Après une quinzaine d'années de bons services, Carlo Sommaruga se désengage de l'Asloca Genève, comme l'a révélé la Tribune de Genève. Officiellement pour cause de double mandat. Le socialiste est également conseiller national et secrétaire romand de l'Asloca. Il était donc surchargé.

Et ce n'était plus supportable: les tensions dont souffre depuis 2003 la section genevoise de l'association des locataires n'ont cessé de s'intensifier, et le déficit comptable de 195 000 francs de l'exercice 2004 n'a rien arrangé.

Ce déficit record découle lui-même des tourments de l'Asloca. A Genève, l'association a été longtemps bicéphale, avec une agence à Rive, l'autre à Voltaire. Le regroupement a été décidé à l'automne 2003. Cela ne s'est pas fait sans douleurs. Trois avocats chevronnés ont claqué la porte, et un quatrième pour des raisons personnelles.

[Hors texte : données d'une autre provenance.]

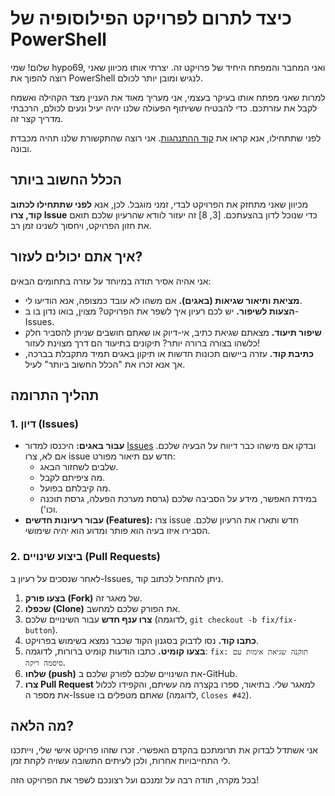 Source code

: # כיצד לתרום לפרויקט הפילוסופיה של PowerShell

שלום! שמי hypo69, ואני המחבר והמפתח היחיד של פרויקט זה. יצרתי אותו מכיוון שאני רוצה להפוך את PowerShell לנגיש ומובן יותר לכולם.

למרות שאני מפתח אותו בעיקר בעצמי, אני מעריך מאוד את העניין מצד הקהילה ואשמח לקבל את עזרתכם. כדי להבטיח ששיתוף הפעולה שלנו יהיה יעיל ונעים לכולם, הרכבתי מדריך קצר זה.

לפני שתתחילו, אנא קראו את [קוד ההתנהגות](CODE_OF_CONDUCT.md). אני רוצה שהתקשורת שלנו תהיה מכבדת ובונה.

## הכלל החשוב ביותר

מכיוון שאני מתחזק את הפרויקט לבדי, זמני מוגבל. לכן, אנא **לפני שתתחילו לכתוב קוד, צרו Issue** כדי שנוכל לדון בהצעתכם. [3, 8] זה יעזור לוודא שהרעיון שלכם תואם את חזון הפרויקט, ויחסוך לשנינו זמן רב.

## איך אתם יכולים לעזור?

אני אהיה אסיר תודה במיוחד על עזרה בתחומים הבאים:

*   **מציאת ותיאור שגיאות (באגים).** אם משהו לא עובד כמצופה, אנא הודיעו לי.
*   **הצעות לשיפור.** יש לכם רעיון איך לשפר את הפרויקט? מצוין, בואו נדון בו ב-Issues.
*   **שיפור תיעוד.** מצאתם שגיאת כתיב, אי-דיוק או שאתם חושבים שניתן להסביר חלק כלשהו בצורה ברורה יותר? תיקונים בתיעוד הם דרך מצוינת לעזור!
*   **כתיבת קוד.** עזרה ביישום תכונות חדשות או תיקון באגים תמיד מתקבלת בברכה, אך אנא זכרו את "הכלל החשוב ביותר" לעיל.

## תהליך התרומה

### 1. דיון (Issues)

*   **עבור באגים:** היכנסו למדור [Issues](https://github.com/hypo69/The-Philosophy-of-PowerShell-ru/issues) ובדקו אם מישהו כבר דיווח על הבעיה שלכם. אם לא, צרו issue חדש עם תיאור מפורט:
    *   שלבים לשחזור הבאג.
    *   מה ציפיתם לקבל.
    *   מה קיבלתם בפועל.
    *   במידת האפשר, מידע על הסביבה שלכם (גרסת מערכת הפעלה, גרסת תוכנה וכו').
*   **עבור רעיונות חדשים (Features):** צרו issue חדש ותארו את הרעיון שלכם. הסבירו איזו בעיה הוא פותר ומדוע הוא יהיה שימושי.

### 2. ביצוע שינויים (Pull Requests)

לאחר שנסכים על רעיון ב-Issues, ניתן להתחיל לכתוב קוד.

1.  **בצעו פורק (Fork)** של מאגר זה.
2.  **שכפלו (Clone)** את הפורק שלכם למחשב.
3.  **צרו ענף חדש** עבור השינויים שלכם (לדוגמה, `git checkout -b fix/fix-button`).
4.  **כתבו קוד.** נסו לדבוק בסגנון הקוד שכבר נמצא בשימוש בפרויקט.
5.  **בצעו קומיט.** כתבו הודעות קומיט ברורות, לדוגמה: `fix: תוקנה שגיאת אימות עם סיסמה ריקה`.
6.  **שלחו (push)** את השינויים שלכם לפורק שלכם ב-GitHub.
7.  **צרו Pull Request** למאגר שלי. בתיאור, ספרו בקצרה מה עשיתם, והקפידו לכלול את מספר ה-Issue שאתם מטפלים בו (לדוגמה, `Closes #42`).

## מה הלאה?

אני אשתדל לבדוק את תרומתכם בהקדם האפשרי. זכרו שזהו פרויקט אישי שלי, וייתכנו לי התחייבויות אחרות, ולכן לעיתים התשובה עשויה לקחת זמן.

בכל מקרה, תודה רבה על זמנכם ועל רצונכם לשפר את הפרויקט הזה!
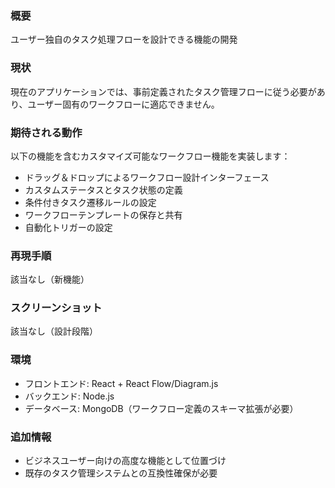 ### 概要
ユーザー独自のタスク処理フローを設計できる機能の開発

### 現状
現在のアプリケーションでは、事前定義されたタスク管理フローに従う必要があり、ユーザー固有のワークフローに適応できません。

### 期待される動作
以下の機能を含むカスタマイズ可能なワークフロー機能を実装します：
- ドラッグ＆ドロップによるワークフロー設計インターフェース
- カスタムステータスとタスク状態の定義
- 条件付きタスク遷移ルールの設定
- ワークフローテンプレートの保存と共有
- 自動化トリガーの設定

### 再現手順
該当なし（新機能）

### スクリーンショット
該当なし（設計段階）

### 環境
- フロントエンド: React + React Flow/Diagram.js
- バックエンド: Node.js
- データベース: MongoDB（ワークフロー定義のスキーマ拡張が必要）

### 追加情報
- ビジネスユーザー向けの高度な機能として位置づけ
- 既存のタスク管理システムとの互換性確保が必要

Ces départs précipités ont posé un sérieux problème de fonctionnement. Car la petite quinzaine des avocats travaillant pour l'Asloca Genève forment ensemble une étude indépendante. Traditionnellement, ils sont salariés à 70% par l'association des locataires, le solde de 30% provenant des activités indépendantes de l'étude.

Surcharge salariale

Après les départs provoqués par la crise de 2003, il a fallu former une relève. Les quatre nouveaux arrivants ont donc été engagés à 100% par l'Asloca pour se spécialiser dans le droit de bail. Dans l'esprit deleur employeur, ce plein temps n'était que transitoire. Mais pas dans l'esprit des employés. Ce qui a fini par poser problème car le contrat de travail n'établit pas cette dimension «transitoire».

La situation ne pouvait pourtant pas se prolonger: la surcharge salariale qu'elle implique pour l'Asloca a largement contribué au déficit financier de 2004. Mais cela n'a pas suffi à convaincre les avocats concernés qu'il était légitime de réduire leur temps de travail.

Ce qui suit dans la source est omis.